Employer’s safety obligation: Could the Abidjan ruling have been applicable in Senegal?
10 November 2020
10 November 2020
In all labor laws, the safety obligation is one of the most important obligations. In France, this obligation is wide-ranging and also applies in the context of an employee’s expatriation. And this, even outside working hours. This was confirmed by the Abidjan decision.
In 2004, a French employee expatriated to the Ivory Coast by the company Sanofi Pasteur was assaulted in a context where she was not performing her professional activity. The Court of Appeal, seized in first instance, had condemned the employer on the basis of the latter’s failure to respect the safety obligation arising from the employment contract. It concluded that the employee was the victim of an assault while she was, because of her employment contract, in a place particularly exposed to risk. Thus, according to this case law, the mere fact of expatriating employees is sufficient to engage the employer’s liability, regardless of whether they went voluntarily or at the employer’s request to a place exposed to risk.
What about Senegal?
Outside working hours, is the employer responsible for the safety of the expatriate employee?
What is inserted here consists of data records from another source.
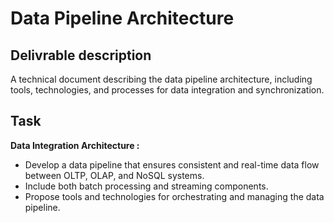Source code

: # Data Pipeline Architecture

## Delivrable description
A technical document describing the data pipeline architecture, including tools, technologies, and processes for data integration and synchronization.

## Task
**Data Integration Architecture :**
- Develop a data pipeline that ensures consistent and real-time data flow between OLTP, OLAP, and NoSQL systems.
- Include both batch processing and streaming components.
- Propose tools and technologies for orchestrating and managing the data pipeline.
There is a legal blur in Senegal regarding this issue. There are no specific provisions relating to the safety of the Senegalese worker “displaced outside his usual residence”.
However, Article 172 provides that: “The employer is required…to undertake collective or individual protective measures to prevent damage to the safety and health of workers…”. And this provision is broad enough to be applied to the case of a Senegalese expatriate who has suffered an accident outside of his working hours.